Work required ▸
Starting at the line containing "- [Selenium .NET" and ending at the line containing "4. stage changes for commit", transcribe the listing below exactly. Keep both end lines, skip the pictures, and copy nothing else.

Data provided ▸
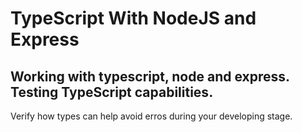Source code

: # TypeScript With NodeJS and Express

## Working with typescript, node and express. Testing TypeScript capabilities.

Verify how types can help avoid erros during your developing stage.

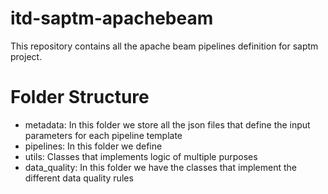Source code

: # itd-saptm-apachebeam
This repository contains all the apache beam pipelines definition for saptm project.


# Folder Structure
* metadata: In this folder we store all the json files that define the input parameters for each pipeline template
* pipelines: In this folder we define 
* utils: Classes that implements logic of multiple purposes
* data_quality: In this folder we have the classes that implement the different data quality rules
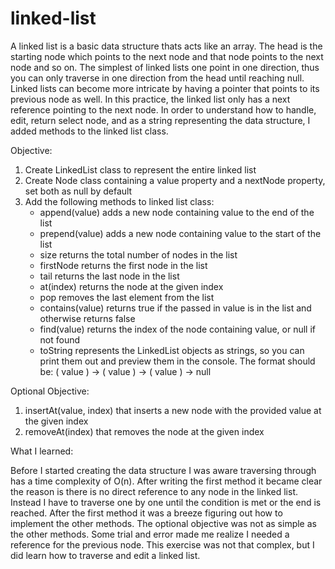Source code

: # linked-list

A linked list is a basic data structure thats acts like an array. The head is the starting node which points to
the next node and that node points to the next node and so on. The simplest of linked lists one point in one
direction, thus you can only traverse in one direction from the head until reaching null. Linked lists can become
more intricate by having a pointer that points to its previous node as well. In this practice, the linked list
only has a next reference pointing to the next node. In order to understand how to handle, edit, return select
node, and as a string representing the data structure, I added methods to the linked list class.

Objective:

1. Create LinkedList class to represent the entire linked list
2. Create Node class containing a value property and a nextNode property, set both as null by default
3. Add the following methods to linked list class:
   -  append(value) adds a new node containing value to the end of the list
   -  prepend(value) adds a new node containing value to the start of the list
   -  size returns the total number of nodes in the list
   -  firstNode returns the first node in the list
   -  tail returns the last node in the list
   -  at(index) returns the node at the given index
   -  pop removes the last element from the list
   -  contains(value) returns true if the passed in value is in the list and otherwise returns false
   -  find(value) returns the index of the node containing value, or null if not found
   -  toString represents the LinkedList objects as strings, so you can print them out and preview them in the
      console. The format should be: ( value ) -> ( value ) -> ( value ) -> null

Optional Objective:

1. insertAt(value, index) that inserts a new node with the provided value at the given index
2. removeAt(index) that removes the node at the given index

What I learned:

Before I started creating the data structure I was aware traversing through has a time complexity of O(n). After
writing the first method it became clear the reason is there is no direct reference to any node in the linked
list. Instead I have to traverse one by one until the condition is met or the end is reached. After the first
method it was a breeze figuring out how to implement the other methods. The optional objective was not as simple as
the other methods. Some trial and error made me realize I needed a reference for the previous node. This exercise
was not that complex, but I did learn how to traverse and edit a linked list.
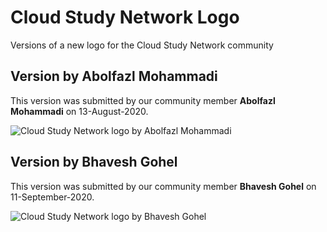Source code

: # Cloud Study Network Logo
Versions of a new logo for the Cloud Study Network community

## Version by Abolfazl Mohammadi

This version was submitted by our community member **Abolfazl Mohammadi** on 13-August-2020.

![Cloud Study Network logo by Abolfazl Mohammadi](https://github.com/cloudcommunity/Cloud-Study-Network-Logo/blob/master/Logo-by-Abolfazl-Mohammadi.JPG?raw=true)

## Version by Bhavesh Gohel

This version was submitted by our community member **Bhavesh Gohel** on 11-September-2020.

![Cloud Study Network logo by Bhavesh Gohel](https://github.com/cloudcommunity/Cloud-Study-Network-Logo/blob/master/Logo-by-Bhavesh-Gohel.png?raw=true)
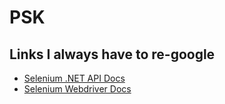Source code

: # PSK

## Links I always have to re-google

- [Selenium .NET API Docs](https://www.selenium.dev/selenium/docs/api/dotnet/)
- [Selenium Webdriver Docs](https://www.selenium.dev/documentation/webdriver/getting_started/)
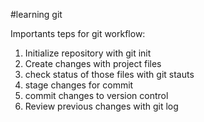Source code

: #learning git


Importants teps for git workflow:

1. Initialize repository with git init
2. Create changes with project files
3. check status of those files with git stauts
4. stage changes for commit
5. commit changes to version control
6. Review previous changes with git log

Response ▸
- [Selenium .NET API Docs](https://www.selenium.dev/selenium/docs/api/dotnet/)
- [Selenium Webdriver Docs](https://www.selenium.dev/documentation/webdriver/getting_started/)
Source code

: #learning git


Importants teps for git workflow:

1. Initialize repository with git init
2. Create changes with project files
3. check status of those files with git stauts
4. stage changes for commit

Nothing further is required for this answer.